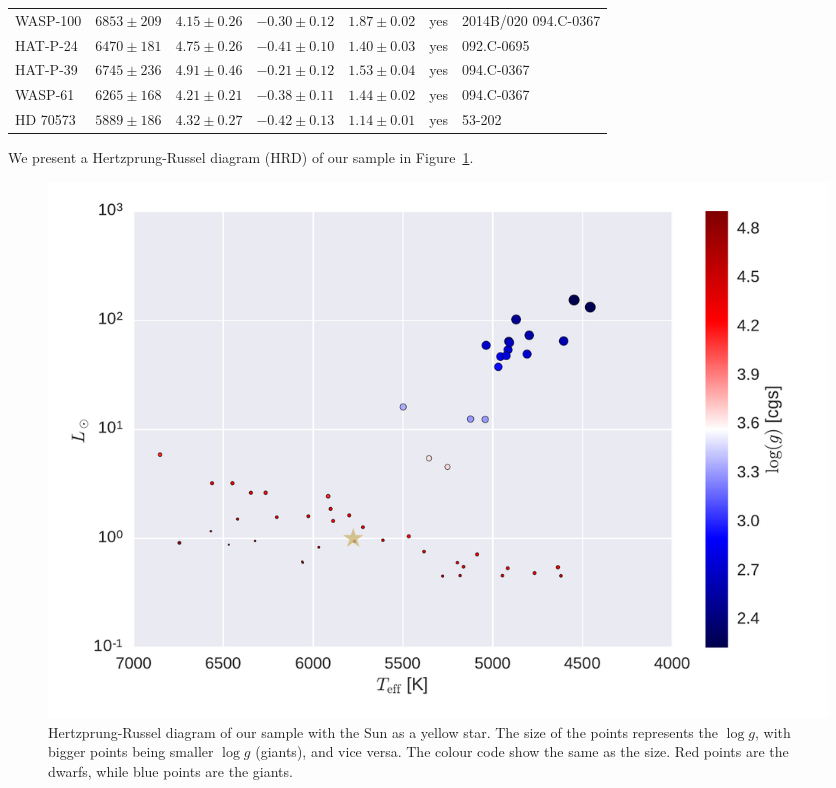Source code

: \documentclass{aa}
\begin{document}
\begin{table}[htb!]
\begin{tabular}{lllllll}
     WASP-100     &  $6853 \pm 209$      &  $4.15 \pm 0.26$    &  $-0.30 \pm 0.12$    &  $1.87 \pm 0.02$             &             yes             &  2014B/020  094.C-0367                                                                                                   \\
     HAT-P-24     &  $6470 \pm 181$      &  $4.75 \pm 0.26$    &  $-0.41 \pm 0.10$    &  $1.40 \pm 0.03$             &             yes             &  092.C-0695                                                                                                              \\
     HAT-P-39     &  $6745 \pm 236$      &  $4.91 \pm 0.46$    &  $-0.21 \pm 0.12$    &  $1.53 \pm 0.04$             &             yes             &  094.C-0367                                                                                                              \\
      WASP-61     &  $6265 \pm 168$      &  $4.21 \pm 0.21$    &  $-0.38 \pm 0.11$    &  $1.44 \pm 0.02$             &             yes             &  094.C-0367                                                                                                              \\
     HD 70573     &  $5889 \pm 186$      &  $4.32 \pm 0.27$    &  $-0.42 \pm 0.13$    &  $1.14 \pm 0.01$             &             yes             &  53-202                                                                                                                  \\
      \hline
    \end{tabular}
\end{table}
We present a Hertzprung-Russel diagram (HRD) of our sample in
Figure~\ref{fig:HRD}.
\begin{figure}[tpb]
    \centering
    \includegraphics[width=1.0\linewidth]{figures/HR.pdf}
    \caption{Hertzprung-Russel diagram of our sample with the Sun as a yellow
    star. The size of the points represents the $\log g$, with bigger points
    being smaller $\log g$ (giants), and vice versa. The colour code show the
    same as the size. Red points are the dwarfs, while blue points are the
    giants.}
    \label{fig:HRD}
\end{figure}
\end{document}
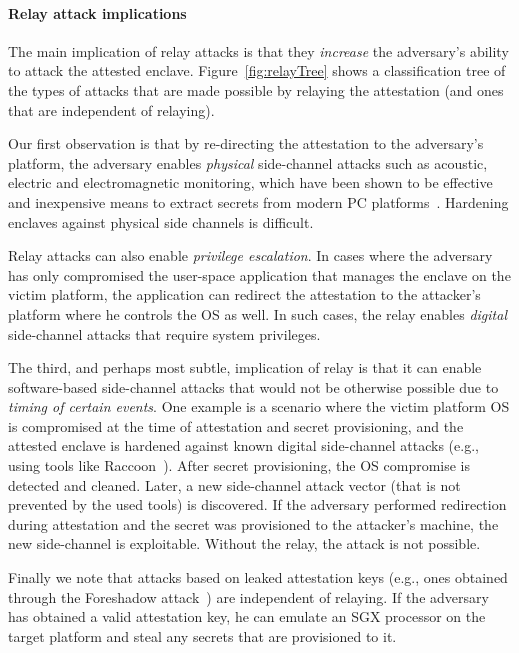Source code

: \paragraph{Relay attack implications}
The main implication of relay attacks is that they \emph{increase} the adversary's ability to attack the attested enclave. Figure~\ref{fig:relayTree} shows a classification tree of the types of attacks that are made possible by relaying the attestation (and ones that are independent of relaying). 

Our first observation is that by re-directing the attestation to the adversary's platform, the adversary enables \emph{physical} side-channel attacks such as acoustic, electric and electromagnetic monitoring, which have been shown to be effective and inexpensive means to extract secrets from modern PC platforms~\cite{genkin2016physical}. Hardening enclaves against physical side channels is difficult. 

Relay attacks can also enable \emph{privilege escalation}. In cases where the adversary has only compromised the user-space application that manages the enclave on the victim platform, the application can redirect the attestation to the attacker's platform where he controls the OS as well. In such cases, the relay enables \emph{digital} side-channel attacks that require system privileges.

The third, and perhaps most subtle, implication of relay is that it can enable software-based side-channel attacks that would not be otherwise possible due to \emph{timing of certain events}. One example is a scenario where the victim platform OS is compromised at the time of attestation and secret provisioning, and the attested enclave is hardened against known digital side-channel attacks (e.g., using tools like Raccoon~\cite{raccoon}). After secret provisioning, the OS compromise is detected and cleaned. Later, a new side-channel attack vector (that is not prevented by the used tools) is discovered. If the adversary performed redirection during attestation and the secret was provisioned to the attacker's machine, the new side-channel is exploitable. Without the relay, the attack is not possible. 

Finally we note that attacks based on leaked attestation keys (e.g., ones obtained through the Foreshadow attack~\cite{van2018foreshadow}) are independent of relaying. If the adversary has obtained a valid attestation key, he can emulate an SGX processor on the target platform and steal any secrets that are provisioned to it.


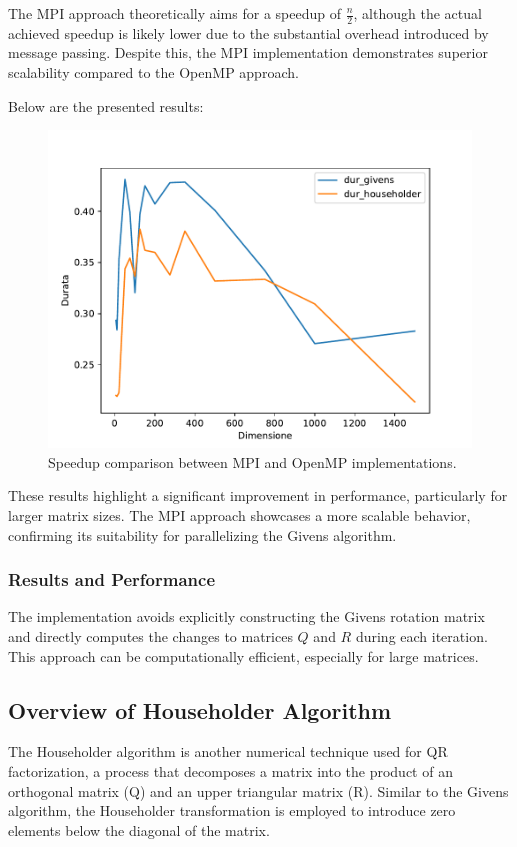 \documentclass{article}
\begin{document}
The MPI approach theoretically aims for a speedup of \( \frac{n}{2} \), although the actual achieved speedup is likely lower due to the substantial overhead introduced by message passing. Despite this, the MPI implementation demonstrates superior scalability compared to the OpenMP approach.

Below are the presented results:

\begin{figure}[h]
    \centering
    \includegraphics[width=0.8\linewidth]{grafico.pdf}
    \caption{Speedup comparison between MPI and OpenMP implementations.}
    \label{fig:speedup_comparison}
\end{figure}

These results highlight a significant improvement in performance, particularly for larger matrix sizes. The MPI approach showcases a more scalable behavior, confirming its suitability for parallelizing the Givens algorithm.



\subsubsection{Results and Performance}
The implementation avoids explicitly constructing the Givens rotation matrix and directly computes the changes to matrices $Q$ and $R$ during each iteration. This approach can be computationally efficient, especially for large matrices.



\subsection{Overview of Householder Algorithm}

The Householder algorithm is another numerical technique used for QR factorization, a process that decomposes a matrix into the product of an orthogonal matrix (Q) and an upper triangular matrix (R). Similar to the Givens algorithm, the Householder transformation is employed to introduce zero elements below the diagonal of the matrix.
\end{document}
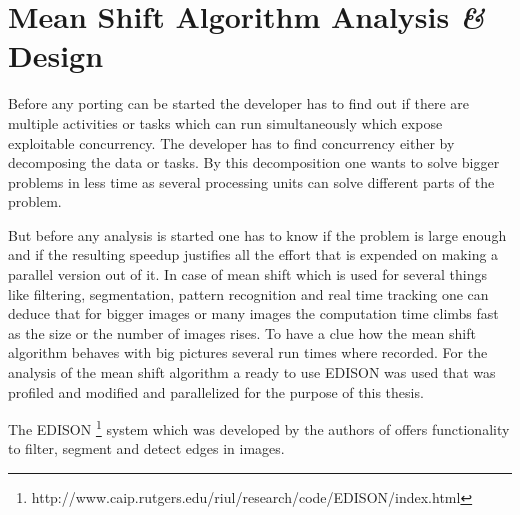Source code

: \chapter{Mean Shift Algorithm Analysis \textit{\&} Design} %
\label{ch:algorithm_analysis}
Before any porting can be started the developer has to find out if there are
multiple activities or tasks which can run simultaneously which expose
exploitable concurrency. The developer has to find concurrency either by
decomposing the data or tasks. By this decomposition one wants to solve bigger
problems in less time as several processing units can solve different parts of
the problem.

But before any analysis is started one has to know if the problem is large
enough and if the resulting speedup justifies all the effort that is expended on
making a parallel version out of it. In case of mean shift which is used for
several things like filtering, segmentation, pattern recognition and real time
tracking one can deduce that for bigger images or many images the computation
time climbs fast as the size or the number of images rises. To have a clue how
the mean shift algorithm behaves with big pictures several run times where
recorded. For the analysis of the mean shift algorithm a ready to use
\gls{EDISON} was used that was profiled and modified and parallelized for the
purpose of this thesis.

The \gls{EDISON}
\footnote{http://www.caip.rutgers.edu/riul/research/code/EDISON/index.html}
system which was developed by the authors
\citeauthor{citeulike:462300} of \citep{citeulike:462300} offers
functionality to filter, segment and detect edges in images.
 
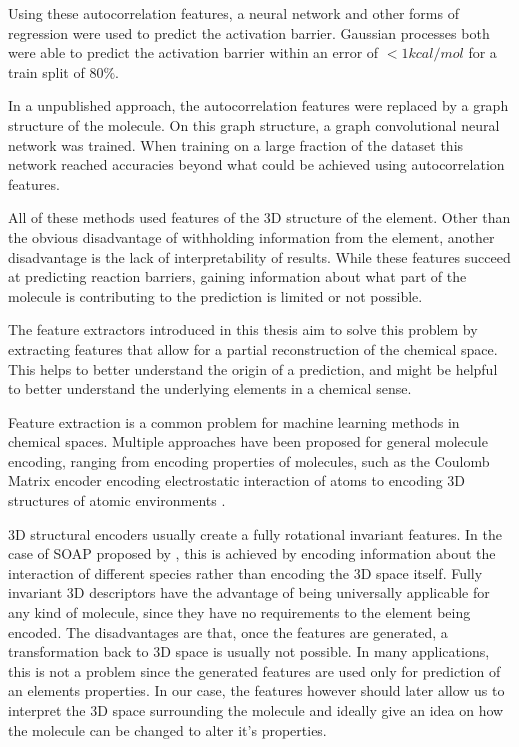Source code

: Using these autocorrelation features, a neural network and other forms of regression were used to predict the activation barrier.
Gaussian processes both were able to predict the activation barrier within an error of $<1 kcal/mol$ for a train split of $80\%$.

In a unpublished approach, the autocorrelation features were replaced by a graph structure of the molecule.
On this graph structure, a graph convolutional neural network was trained.
When training on a large fraction of the dataset this network reached accuracies 
beyond what could be achieved using autocorrelation features.

All of these methods used features of the 3D structure of the element.
Other than the obvious disadvantage of withholding information from the element, another disadvantage is the lack of interpretability of results.
While these features succeed at predicting reaction barriers, gaining 
information about what part of the molecule is contributing to the prediction is limited or not possible.

The feature extractors introduced in this thesis aim to solve this problem by extracting features that allow for a
partial reconstruction of the chemical space.
This helps to better understand the origin of a prediction, and might be helpful to better understand 
the underlying elements in a chemical sense.

Feature extraction is a common problem for machine learning methods in chemical spaces.
Multiple approaches have been proposed for general molecule encoding, 
ranging from encoding properties of molecules, such as the Coulomb Matrix encoder encoding electrostatic interaction of atoms \cite{PhysRevLett.108.058301}
to encoding 3D structures of atomic environments \cite{Bart_k_2013}.

3D structural encoders usually create a fully rotational invariant features.
In the case of SOAP proposed by \citeauthor{Bart_k_2013}, this is achieved by encoding information about the interaction of 
different species rather than encoding the 3D space itself.
Fully invariant 3D descriptors have the advantage of being universally applicable for any kind of molecule, since they have no requirements to the element being encoded.
The disadvantages are that, once the features are generated, a transformation back to 3D space is usually not possible.
In many applications, this is not a problem since the generated features are used only for prediction of an elements properties.
In our case, the features however should later allow us to interpret the 3D space surrounding the molecule and ideally give an idea on how the molecule can be changed to alter it's properties.

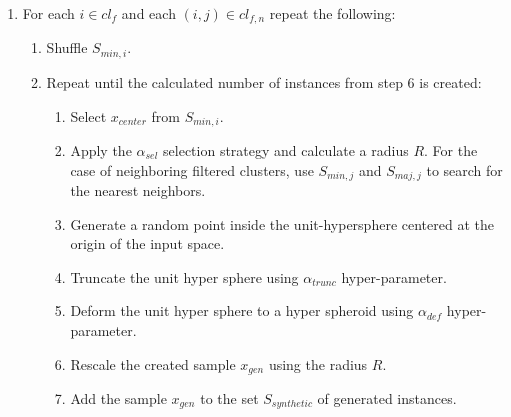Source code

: \documentclass[parskip=full]{scrartcl}
\begin{document}
\begin{algorithm}[H]
\begin{enumerate}
		\item For each $i \in cl_{f}$ and each $(i, j) \in cl_{f, n}$ repeat the following:

		      \begin{enumerate}[label*=\arabic*.]

			      \item Shuffle $S_{min, i}$.

			      \item Repeat until the calculated number of instances from step 6 is created:

			            \begin{enumerate}[label*=\arabic*.]

				            \item Select $x_{center}$ from $S_{min, i}$.

				            \item Apply the $\alpha_{sel}$ selection strategy and calculate
				                  a radius $R$. For the case of neighboring filtered
				                  clusters, use $S_{min, j}$ and $S_{maj, j}$ to search for
				                  the nearest neighbors.

				            \item Generate a random point inside the unit-hypersphere
				                  centered at the origin of the input space.

				            \item Truncate the unit hyper sphere using $\alpha_{trunc}$
				                  hyper-parameter.

				            \item Deform the unit hyper sphere to a hyper spheroid using
				                  $\alpha_{def}$ hyper-parameter.

				            \item Rescale the created sample $x_{gen}$ using the radius $R$.

				            \item Add the sample $x_{gen}$ to the set $S_{synthetic}$ of
				                  generated instances.

			            \end{enumerate}

		      \end{enumerate}

	\end{enumerate}


\end{algorithm}
\end{document}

-=-=-=-=-

When you reach the line holding "enough and if" in the listing above, begin retyping exactly, and stop once the line holding "All of these" is done; pictures stay out.

enough and if the resulting speedup justifies all the effort that is expended on
making a parallel version out of it. In case of mean shift which is used for
several things like filtering, segmentation, pattern recognition and real time
tracking one can deduce that for bigger images or many images the computation
time climbs fast as the size or the number of images rises. To have a clue how
the mean shift algorithm behaves with big pictures several run times where
recorded. For the analysis of the mean shift algorithm a ready to use
\gls{EDISON} was used that was profiled and modified and parallelized for the
purpose of this thesis.

The \gls{EDISON}
\footnote{http://www.caip.rutgers.edu/riul/research/code/EDISON/index.html}
system which was developed by the authors
\citeauthor{citeulike:462300} of \citep{citeulike:462300} offers
functionality to filter, segment and detect edges in images.
 
Source code

: Using these autocorrelation features, a neural network and other forms of regression were used to predict the activation barrier.
Gaussian processes both were able to predict the activation barrier within an error of $<1 kcal/mol$ for a train split of $80\%$.

In a unpublished approach, the autocorrelation features were replaced by a graph structure of the molecule.
On this graph structure, a graph convolutional neural network was trained.
When training on a large fraction of the dataset this network reached accuracies 
beyond what could be achieved using autocorrelation features.

All of these methods used features of the 3D structure of the element.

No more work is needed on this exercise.